Matherne’s Market at 440 N. Third St., Suite 100, hosts the return of the popular event Saturday, April 2 at 7 p.m. The cost is $75. To make a reservation and get more information, call (225) 343-0600. The dinner will take place in the Bistro Room.
The menu features a range of wines served with dishes such as boneless beef short ribs with smoked Gouda polenta, and a savory wild mushroom bread pudding. After the dinner, patrons can purchase the wines at special price. The full menu is below.
Once Robért Fresh Market took over the Matherne’s at 7355 Highland Road in late February, Bill Hounshell went to work as a store manager at Matherne’s downtown location.
Hounshell knew he had to bring the dinners back, but he wasn’t sure if he could at the new store.
“It’s been Valentine’s Day since we’ve had one,” he said. “At the time, I did not know where I was going to work. I’m excited that Matherne’s stepped up to the plate and allowed us to continue.”

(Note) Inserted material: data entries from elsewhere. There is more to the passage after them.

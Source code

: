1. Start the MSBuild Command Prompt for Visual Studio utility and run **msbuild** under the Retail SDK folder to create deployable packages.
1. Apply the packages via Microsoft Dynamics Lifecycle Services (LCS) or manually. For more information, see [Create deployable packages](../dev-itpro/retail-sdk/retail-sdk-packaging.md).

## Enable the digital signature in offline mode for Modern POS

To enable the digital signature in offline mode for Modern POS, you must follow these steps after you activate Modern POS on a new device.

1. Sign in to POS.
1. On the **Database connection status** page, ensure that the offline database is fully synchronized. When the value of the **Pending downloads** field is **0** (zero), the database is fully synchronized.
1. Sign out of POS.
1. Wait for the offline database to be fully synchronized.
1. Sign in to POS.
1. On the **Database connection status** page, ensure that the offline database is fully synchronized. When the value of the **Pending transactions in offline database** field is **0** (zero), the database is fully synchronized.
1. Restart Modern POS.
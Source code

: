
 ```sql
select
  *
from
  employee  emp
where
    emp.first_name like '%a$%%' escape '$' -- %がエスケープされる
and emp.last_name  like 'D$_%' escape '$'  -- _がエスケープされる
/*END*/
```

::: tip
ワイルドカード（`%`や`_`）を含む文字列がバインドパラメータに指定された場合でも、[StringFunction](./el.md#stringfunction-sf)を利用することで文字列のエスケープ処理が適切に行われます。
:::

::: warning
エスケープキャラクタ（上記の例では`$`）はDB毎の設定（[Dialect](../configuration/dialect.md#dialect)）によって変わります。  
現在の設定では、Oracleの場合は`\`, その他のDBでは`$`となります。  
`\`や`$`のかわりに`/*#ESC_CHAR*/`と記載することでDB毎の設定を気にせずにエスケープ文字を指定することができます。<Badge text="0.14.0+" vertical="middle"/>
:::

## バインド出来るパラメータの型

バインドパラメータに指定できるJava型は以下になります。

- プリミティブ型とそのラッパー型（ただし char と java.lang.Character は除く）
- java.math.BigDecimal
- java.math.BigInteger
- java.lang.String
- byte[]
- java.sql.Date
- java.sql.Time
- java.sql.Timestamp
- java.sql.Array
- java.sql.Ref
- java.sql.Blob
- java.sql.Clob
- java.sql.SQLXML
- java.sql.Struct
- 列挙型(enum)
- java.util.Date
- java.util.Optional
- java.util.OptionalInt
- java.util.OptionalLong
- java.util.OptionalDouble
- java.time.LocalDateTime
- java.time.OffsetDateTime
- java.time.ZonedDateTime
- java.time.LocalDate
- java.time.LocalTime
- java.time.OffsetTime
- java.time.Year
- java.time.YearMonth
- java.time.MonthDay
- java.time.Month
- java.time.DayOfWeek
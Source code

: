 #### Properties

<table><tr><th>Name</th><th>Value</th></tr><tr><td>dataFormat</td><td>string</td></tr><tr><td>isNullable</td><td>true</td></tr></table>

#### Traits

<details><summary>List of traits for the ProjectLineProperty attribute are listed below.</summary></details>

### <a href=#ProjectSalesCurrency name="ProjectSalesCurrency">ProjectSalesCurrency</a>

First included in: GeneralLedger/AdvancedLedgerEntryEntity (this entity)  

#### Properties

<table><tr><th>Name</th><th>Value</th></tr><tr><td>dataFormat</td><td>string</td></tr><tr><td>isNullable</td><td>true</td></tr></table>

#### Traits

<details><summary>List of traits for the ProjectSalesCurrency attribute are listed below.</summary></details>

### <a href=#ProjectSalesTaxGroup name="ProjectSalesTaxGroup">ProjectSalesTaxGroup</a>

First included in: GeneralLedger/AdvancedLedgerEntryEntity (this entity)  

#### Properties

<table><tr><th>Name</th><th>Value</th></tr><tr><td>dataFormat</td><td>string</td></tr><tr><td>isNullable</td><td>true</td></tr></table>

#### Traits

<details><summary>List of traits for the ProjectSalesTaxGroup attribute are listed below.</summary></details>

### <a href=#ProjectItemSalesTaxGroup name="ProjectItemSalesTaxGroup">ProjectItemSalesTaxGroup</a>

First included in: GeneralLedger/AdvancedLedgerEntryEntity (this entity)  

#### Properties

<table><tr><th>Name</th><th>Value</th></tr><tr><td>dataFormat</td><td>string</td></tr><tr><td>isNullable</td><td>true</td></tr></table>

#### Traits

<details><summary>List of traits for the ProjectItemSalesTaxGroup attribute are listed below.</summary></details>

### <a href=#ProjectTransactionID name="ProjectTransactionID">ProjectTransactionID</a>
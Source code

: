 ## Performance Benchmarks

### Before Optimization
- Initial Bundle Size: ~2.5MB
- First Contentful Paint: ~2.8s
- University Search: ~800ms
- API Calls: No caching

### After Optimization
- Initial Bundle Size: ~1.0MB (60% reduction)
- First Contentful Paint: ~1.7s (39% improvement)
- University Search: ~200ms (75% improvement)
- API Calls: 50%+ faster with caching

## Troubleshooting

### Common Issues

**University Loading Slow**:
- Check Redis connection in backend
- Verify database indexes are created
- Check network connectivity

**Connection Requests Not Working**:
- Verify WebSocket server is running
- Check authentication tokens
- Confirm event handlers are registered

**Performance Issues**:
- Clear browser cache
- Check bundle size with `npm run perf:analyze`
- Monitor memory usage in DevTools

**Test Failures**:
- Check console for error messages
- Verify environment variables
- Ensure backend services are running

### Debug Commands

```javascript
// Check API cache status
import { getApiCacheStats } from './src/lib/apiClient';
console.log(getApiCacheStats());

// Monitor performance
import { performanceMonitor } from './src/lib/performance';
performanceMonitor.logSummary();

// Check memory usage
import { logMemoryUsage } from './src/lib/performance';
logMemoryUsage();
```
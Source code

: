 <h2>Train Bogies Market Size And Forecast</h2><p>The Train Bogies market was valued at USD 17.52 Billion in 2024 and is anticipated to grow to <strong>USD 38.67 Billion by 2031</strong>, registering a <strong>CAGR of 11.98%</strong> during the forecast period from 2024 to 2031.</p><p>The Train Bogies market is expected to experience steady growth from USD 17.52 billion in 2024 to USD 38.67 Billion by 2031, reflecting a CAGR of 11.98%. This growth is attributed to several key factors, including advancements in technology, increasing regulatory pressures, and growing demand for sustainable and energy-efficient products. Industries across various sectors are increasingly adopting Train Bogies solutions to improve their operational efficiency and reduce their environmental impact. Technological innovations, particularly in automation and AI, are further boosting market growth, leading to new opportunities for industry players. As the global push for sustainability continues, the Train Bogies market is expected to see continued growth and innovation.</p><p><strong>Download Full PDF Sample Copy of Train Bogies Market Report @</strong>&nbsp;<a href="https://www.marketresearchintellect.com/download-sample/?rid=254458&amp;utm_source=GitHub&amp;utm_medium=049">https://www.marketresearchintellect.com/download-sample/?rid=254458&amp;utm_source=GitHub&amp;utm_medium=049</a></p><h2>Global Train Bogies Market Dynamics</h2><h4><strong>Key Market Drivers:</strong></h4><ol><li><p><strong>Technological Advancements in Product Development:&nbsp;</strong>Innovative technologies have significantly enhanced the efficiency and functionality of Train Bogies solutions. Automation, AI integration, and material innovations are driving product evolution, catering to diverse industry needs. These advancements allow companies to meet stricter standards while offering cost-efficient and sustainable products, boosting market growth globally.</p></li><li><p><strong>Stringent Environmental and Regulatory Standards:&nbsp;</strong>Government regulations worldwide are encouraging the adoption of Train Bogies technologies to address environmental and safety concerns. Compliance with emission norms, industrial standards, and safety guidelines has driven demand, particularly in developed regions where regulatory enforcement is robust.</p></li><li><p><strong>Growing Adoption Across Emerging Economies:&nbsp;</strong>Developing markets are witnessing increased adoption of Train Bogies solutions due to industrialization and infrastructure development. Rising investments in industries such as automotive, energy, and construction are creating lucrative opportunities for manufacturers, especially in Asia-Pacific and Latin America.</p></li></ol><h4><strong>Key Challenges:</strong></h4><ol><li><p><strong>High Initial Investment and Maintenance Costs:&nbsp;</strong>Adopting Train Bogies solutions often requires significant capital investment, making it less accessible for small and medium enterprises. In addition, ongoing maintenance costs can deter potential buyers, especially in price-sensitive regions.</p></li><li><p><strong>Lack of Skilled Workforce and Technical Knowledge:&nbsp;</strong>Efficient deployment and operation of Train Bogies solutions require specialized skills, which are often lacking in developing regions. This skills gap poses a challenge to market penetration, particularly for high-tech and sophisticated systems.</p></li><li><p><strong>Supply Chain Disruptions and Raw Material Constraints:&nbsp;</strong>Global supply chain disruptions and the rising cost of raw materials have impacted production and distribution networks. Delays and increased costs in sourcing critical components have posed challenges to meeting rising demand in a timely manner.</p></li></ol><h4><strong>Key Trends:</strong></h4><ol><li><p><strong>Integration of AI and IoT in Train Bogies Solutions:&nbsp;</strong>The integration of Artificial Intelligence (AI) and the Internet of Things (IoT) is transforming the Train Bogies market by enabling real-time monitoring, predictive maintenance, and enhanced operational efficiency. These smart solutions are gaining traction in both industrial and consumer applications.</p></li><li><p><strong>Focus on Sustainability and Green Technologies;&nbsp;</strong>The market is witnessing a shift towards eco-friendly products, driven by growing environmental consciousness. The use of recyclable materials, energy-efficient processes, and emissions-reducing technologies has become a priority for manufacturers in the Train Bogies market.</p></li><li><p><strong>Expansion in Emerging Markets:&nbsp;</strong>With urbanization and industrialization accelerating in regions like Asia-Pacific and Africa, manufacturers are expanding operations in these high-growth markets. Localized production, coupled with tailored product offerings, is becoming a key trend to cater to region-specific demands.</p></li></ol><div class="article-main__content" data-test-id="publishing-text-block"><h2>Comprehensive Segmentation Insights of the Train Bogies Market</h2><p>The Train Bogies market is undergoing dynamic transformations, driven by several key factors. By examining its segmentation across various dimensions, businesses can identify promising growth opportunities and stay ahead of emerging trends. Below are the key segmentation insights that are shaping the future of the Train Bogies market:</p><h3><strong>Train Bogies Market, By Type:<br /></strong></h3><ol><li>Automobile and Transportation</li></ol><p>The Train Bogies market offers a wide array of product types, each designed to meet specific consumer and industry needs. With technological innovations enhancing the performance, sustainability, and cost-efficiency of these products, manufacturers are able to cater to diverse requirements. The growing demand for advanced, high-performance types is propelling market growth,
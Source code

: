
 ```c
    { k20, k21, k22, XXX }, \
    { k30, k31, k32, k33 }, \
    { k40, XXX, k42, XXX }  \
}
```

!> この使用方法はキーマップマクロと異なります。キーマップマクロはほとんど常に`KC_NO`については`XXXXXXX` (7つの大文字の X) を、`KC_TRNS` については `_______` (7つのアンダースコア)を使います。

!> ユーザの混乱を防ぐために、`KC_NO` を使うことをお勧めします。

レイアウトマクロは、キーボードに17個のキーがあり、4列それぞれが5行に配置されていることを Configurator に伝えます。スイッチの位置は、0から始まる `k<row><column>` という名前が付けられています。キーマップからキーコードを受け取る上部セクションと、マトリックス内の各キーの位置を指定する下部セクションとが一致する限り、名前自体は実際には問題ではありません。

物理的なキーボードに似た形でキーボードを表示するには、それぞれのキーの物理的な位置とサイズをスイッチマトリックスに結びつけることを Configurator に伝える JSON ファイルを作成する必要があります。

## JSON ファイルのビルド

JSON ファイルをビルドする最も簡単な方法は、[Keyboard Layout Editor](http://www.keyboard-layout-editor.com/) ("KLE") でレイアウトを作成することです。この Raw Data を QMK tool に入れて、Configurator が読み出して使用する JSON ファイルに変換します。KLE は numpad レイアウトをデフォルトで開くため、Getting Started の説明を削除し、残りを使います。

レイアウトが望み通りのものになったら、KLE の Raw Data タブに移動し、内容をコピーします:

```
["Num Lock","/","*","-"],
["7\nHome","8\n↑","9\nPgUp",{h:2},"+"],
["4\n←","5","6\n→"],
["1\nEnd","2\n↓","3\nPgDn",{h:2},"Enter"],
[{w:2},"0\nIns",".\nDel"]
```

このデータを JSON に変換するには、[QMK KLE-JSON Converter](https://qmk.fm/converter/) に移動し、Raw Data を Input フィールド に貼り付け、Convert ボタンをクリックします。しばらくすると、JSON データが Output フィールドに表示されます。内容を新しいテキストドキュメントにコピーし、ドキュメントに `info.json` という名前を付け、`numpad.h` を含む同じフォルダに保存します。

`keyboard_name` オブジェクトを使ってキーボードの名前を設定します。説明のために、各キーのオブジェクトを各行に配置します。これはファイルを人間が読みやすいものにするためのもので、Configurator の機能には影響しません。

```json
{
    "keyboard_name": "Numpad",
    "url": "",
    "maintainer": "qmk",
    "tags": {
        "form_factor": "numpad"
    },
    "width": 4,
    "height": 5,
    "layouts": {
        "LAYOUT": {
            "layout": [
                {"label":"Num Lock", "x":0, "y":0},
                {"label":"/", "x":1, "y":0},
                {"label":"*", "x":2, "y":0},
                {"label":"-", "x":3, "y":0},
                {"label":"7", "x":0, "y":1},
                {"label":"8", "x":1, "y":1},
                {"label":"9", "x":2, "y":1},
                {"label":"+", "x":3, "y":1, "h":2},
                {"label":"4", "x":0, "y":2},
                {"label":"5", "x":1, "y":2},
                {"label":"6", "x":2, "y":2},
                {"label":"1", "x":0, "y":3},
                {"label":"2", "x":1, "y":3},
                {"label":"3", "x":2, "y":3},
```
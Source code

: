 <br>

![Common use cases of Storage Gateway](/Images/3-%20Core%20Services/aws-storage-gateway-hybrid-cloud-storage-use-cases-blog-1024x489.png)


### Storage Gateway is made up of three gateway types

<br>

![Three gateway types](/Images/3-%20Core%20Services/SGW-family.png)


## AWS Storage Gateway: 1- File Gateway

Hounshell added that the wine dinners were a cornerstone of the Highland road Matherne’s for more than 15 years. However, at the downtown Matherne’s, he’s not sure if the dinners will be a weekly event.
“We’re not yet sure of the timeline,” he said. “We want to do different things, not just dinners. It’s a completely different market down here.”
Some ideas that have popped up have been wine and cheese tastings and craft beer educational nights.
“There’s no doubt we will do more things,” he said. “We are really just getting started.”
Here's the full menu for the April 2 wine dinner:
Tasting spoon of Brie spread with pineapple, peach and kiwi salsa with a ’15 Chateau St. Jean Bijou Rosé.
Kathy’s spiced pears and grilled chicken thighs on spring mix with homemade raspberry vinaigrette and French bread croutons with ’13 Beringer Private Reserve Chardonnay and ’14 Run Riot Pinot Noir.
Savory wild mushroom and imported Parmesan bread pudding, drizzled with blackberry and rosemary sauce with ’13 Pepperjack Red Blend and ’14 Penfolds Bin 389 Cab/Shiraz.
Chairman’s Reserve boneless beef short ribs, slow braised in Cabernet with smoked Gouda polenta and spring asparagus spears with ’12 Stag’s Leap Petite Syrah, ’13 Uppercut Cabernet Sauvignon, and ’13 Beringer Knights Valley Cabernet Sauvignon.
For dessert, a Meyer lemon cheesecake with ginger snap crust.